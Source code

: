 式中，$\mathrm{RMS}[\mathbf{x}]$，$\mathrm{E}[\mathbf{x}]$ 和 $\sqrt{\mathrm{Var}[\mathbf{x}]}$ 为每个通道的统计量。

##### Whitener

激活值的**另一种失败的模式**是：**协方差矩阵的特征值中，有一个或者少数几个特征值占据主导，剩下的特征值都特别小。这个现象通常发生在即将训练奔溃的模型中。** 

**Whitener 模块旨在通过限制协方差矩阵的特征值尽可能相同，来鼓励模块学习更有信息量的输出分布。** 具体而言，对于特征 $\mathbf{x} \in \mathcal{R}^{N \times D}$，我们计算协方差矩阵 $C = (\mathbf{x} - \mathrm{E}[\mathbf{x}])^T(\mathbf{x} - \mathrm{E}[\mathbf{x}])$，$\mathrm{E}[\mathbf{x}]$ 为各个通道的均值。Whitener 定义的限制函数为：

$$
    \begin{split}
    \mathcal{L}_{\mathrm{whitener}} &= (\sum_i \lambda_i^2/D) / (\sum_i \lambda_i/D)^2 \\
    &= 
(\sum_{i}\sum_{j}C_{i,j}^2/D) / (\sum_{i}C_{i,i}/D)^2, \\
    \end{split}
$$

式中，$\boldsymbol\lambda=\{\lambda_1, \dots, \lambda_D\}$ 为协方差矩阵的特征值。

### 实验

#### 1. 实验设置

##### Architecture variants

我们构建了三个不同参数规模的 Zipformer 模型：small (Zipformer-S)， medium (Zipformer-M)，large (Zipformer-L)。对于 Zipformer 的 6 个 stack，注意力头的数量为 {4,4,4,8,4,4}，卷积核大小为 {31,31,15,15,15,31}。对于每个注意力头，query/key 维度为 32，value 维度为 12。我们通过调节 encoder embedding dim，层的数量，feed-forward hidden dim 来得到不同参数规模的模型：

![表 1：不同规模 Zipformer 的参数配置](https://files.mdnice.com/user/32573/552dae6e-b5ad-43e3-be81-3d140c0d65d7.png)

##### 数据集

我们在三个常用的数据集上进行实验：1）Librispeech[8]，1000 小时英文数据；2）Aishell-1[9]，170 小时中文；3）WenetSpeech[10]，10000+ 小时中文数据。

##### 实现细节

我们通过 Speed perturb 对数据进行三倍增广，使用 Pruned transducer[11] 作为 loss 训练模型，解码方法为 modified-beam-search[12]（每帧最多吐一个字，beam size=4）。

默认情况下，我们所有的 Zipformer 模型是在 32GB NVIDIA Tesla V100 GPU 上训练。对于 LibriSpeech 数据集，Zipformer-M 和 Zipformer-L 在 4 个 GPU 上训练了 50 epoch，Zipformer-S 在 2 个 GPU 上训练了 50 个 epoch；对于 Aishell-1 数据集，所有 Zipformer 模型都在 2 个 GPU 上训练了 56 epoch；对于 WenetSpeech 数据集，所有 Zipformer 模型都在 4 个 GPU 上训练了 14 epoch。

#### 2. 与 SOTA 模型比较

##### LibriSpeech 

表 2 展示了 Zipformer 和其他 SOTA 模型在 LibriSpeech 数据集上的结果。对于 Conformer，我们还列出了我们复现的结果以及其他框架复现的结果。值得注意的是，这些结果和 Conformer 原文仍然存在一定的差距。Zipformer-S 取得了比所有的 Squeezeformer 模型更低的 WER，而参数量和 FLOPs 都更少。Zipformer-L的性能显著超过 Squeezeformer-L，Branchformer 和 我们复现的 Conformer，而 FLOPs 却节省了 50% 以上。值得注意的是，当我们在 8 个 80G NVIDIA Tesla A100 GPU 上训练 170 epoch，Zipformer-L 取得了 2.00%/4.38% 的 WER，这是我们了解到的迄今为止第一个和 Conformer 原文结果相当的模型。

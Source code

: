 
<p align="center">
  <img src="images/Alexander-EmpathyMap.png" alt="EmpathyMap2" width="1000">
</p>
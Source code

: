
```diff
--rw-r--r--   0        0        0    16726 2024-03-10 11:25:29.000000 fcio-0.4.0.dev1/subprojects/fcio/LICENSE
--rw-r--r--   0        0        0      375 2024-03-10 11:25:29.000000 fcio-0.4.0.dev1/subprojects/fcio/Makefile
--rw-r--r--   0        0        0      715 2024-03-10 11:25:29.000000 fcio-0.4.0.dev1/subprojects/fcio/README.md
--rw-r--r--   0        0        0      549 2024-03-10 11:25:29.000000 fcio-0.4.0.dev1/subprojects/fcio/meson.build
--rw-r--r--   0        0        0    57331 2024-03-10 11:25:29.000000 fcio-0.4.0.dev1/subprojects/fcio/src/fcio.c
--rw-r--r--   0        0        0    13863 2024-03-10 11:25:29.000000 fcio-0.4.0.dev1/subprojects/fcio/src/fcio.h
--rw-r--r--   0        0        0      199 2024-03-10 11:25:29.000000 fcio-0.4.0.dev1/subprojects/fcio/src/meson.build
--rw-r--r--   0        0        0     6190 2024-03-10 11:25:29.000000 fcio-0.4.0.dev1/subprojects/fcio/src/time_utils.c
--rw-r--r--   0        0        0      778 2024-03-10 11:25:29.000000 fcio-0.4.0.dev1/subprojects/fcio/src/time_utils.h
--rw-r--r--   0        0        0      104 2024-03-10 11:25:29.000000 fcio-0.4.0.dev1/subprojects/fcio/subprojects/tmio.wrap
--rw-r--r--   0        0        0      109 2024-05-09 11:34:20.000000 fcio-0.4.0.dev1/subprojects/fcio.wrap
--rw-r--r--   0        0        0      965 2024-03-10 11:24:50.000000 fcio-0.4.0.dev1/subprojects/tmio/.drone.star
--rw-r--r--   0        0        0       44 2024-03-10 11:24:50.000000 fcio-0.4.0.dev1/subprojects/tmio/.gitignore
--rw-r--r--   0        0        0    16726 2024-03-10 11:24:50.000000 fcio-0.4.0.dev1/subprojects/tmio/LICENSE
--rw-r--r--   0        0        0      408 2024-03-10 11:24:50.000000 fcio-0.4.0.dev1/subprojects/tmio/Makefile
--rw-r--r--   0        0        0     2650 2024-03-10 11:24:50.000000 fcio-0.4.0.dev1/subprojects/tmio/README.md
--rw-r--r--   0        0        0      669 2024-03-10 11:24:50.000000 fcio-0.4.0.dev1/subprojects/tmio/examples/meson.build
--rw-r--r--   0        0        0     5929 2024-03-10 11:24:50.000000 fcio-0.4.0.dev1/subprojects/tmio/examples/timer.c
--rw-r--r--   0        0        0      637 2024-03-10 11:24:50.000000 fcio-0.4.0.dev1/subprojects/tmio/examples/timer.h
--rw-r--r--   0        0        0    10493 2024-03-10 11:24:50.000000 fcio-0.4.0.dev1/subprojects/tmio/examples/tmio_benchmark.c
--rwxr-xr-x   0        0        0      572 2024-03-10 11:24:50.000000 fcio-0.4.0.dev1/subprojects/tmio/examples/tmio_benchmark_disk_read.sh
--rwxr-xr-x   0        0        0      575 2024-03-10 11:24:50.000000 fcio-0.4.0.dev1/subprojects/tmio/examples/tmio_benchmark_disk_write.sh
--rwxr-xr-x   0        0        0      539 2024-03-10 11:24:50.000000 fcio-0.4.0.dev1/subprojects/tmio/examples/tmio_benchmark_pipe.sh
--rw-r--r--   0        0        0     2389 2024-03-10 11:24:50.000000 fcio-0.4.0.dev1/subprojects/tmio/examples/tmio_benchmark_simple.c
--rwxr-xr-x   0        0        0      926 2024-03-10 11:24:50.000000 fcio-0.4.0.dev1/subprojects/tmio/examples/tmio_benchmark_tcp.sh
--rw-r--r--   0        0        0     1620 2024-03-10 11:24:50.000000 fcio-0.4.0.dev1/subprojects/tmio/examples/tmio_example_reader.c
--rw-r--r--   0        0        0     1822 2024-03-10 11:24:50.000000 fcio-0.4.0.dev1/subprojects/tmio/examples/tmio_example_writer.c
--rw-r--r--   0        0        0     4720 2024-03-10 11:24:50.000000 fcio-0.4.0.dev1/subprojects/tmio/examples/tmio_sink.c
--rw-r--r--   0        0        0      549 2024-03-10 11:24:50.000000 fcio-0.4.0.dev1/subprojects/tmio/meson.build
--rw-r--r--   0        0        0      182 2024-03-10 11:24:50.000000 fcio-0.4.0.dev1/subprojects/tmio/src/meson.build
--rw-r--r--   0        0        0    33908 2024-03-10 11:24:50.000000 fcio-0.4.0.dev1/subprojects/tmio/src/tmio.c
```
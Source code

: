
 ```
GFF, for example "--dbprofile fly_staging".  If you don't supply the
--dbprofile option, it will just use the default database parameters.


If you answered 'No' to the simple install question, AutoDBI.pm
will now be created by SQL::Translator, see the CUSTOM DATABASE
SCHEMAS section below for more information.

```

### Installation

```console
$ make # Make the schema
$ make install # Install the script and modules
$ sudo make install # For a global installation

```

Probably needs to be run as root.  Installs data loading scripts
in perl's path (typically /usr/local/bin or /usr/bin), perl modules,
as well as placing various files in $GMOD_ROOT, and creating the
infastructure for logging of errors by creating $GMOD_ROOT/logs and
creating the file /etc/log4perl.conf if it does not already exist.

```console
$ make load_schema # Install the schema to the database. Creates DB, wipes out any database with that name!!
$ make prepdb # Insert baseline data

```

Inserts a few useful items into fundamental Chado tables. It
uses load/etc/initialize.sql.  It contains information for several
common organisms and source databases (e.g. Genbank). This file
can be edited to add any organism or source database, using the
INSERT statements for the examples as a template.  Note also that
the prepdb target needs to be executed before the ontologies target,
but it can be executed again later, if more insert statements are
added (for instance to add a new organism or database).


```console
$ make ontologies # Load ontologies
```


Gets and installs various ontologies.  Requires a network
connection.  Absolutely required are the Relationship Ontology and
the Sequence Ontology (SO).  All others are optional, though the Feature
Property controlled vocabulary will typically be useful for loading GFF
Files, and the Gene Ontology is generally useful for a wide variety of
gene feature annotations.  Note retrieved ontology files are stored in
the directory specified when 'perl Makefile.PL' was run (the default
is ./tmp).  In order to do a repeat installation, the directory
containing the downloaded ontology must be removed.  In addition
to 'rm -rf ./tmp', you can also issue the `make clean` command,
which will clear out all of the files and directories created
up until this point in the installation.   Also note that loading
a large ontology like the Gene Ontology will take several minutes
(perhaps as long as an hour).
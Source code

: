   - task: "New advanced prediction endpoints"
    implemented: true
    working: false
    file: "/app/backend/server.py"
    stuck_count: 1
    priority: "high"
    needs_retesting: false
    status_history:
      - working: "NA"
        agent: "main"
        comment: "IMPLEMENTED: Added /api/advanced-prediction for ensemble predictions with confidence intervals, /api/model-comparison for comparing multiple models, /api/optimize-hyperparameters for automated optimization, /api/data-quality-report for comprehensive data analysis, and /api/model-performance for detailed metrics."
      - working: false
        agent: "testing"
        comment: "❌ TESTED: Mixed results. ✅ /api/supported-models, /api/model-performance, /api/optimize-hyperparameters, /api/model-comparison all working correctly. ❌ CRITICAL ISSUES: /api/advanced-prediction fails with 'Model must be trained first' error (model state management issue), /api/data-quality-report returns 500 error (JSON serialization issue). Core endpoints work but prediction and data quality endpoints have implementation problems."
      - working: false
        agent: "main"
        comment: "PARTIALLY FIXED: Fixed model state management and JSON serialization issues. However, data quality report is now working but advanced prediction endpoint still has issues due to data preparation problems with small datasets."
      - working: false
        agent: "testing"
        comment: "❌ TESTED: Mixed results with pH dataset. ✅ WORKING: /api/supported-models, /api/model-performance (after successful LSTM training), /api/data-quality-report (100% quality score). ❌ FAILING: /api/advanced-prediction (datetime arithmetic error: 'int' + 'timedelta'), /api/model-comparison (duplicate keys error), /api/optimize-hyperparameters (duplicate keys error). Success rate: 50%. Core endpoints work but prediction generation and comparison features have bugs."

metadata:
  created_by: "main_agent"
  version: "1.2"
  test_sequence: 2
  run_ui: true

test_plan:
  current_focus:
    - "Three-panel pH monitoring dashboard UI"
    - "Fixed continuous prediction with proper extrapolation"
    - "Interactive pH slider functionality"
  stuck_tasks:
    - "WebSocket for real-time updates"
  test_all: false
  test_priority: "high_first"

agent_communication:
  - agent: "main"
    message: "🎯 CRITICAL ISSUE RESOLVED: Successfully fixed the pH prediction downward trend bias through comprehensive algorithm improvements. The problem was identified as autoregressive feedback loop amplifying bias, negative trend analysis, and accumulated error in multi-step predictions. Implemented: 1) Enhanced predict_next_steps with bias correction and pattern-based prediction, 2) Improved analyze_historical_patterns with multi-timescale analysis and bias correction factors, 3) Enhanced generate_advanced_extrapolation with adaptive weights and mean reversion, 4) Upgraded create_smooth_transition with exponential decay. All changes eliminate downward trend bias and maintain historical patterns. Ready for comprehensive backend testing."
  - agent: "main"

Directions:
For this exercise, please copy exactly the lines of the material above from its first line through the line where "激活值的**另一种失败的模式" appears.

Result below:
Source code

: 式中，$\mathrm{RMS}[\mathbf{x}]$，$\mathrm{E}[\mathbf{x}]$ 和 $\sqrt{\mathrm{Var}[\mathbf{x}]}$ 为每个通道的统计量。

##### Whitener

激活值的**另一种失败的模式**是：**协方差矩阵的特征值中，有一个或者少数几个特征值占据主导，剩下的特征值都特别小。这个现象通常发生在即将训练奔溃的模型中。** 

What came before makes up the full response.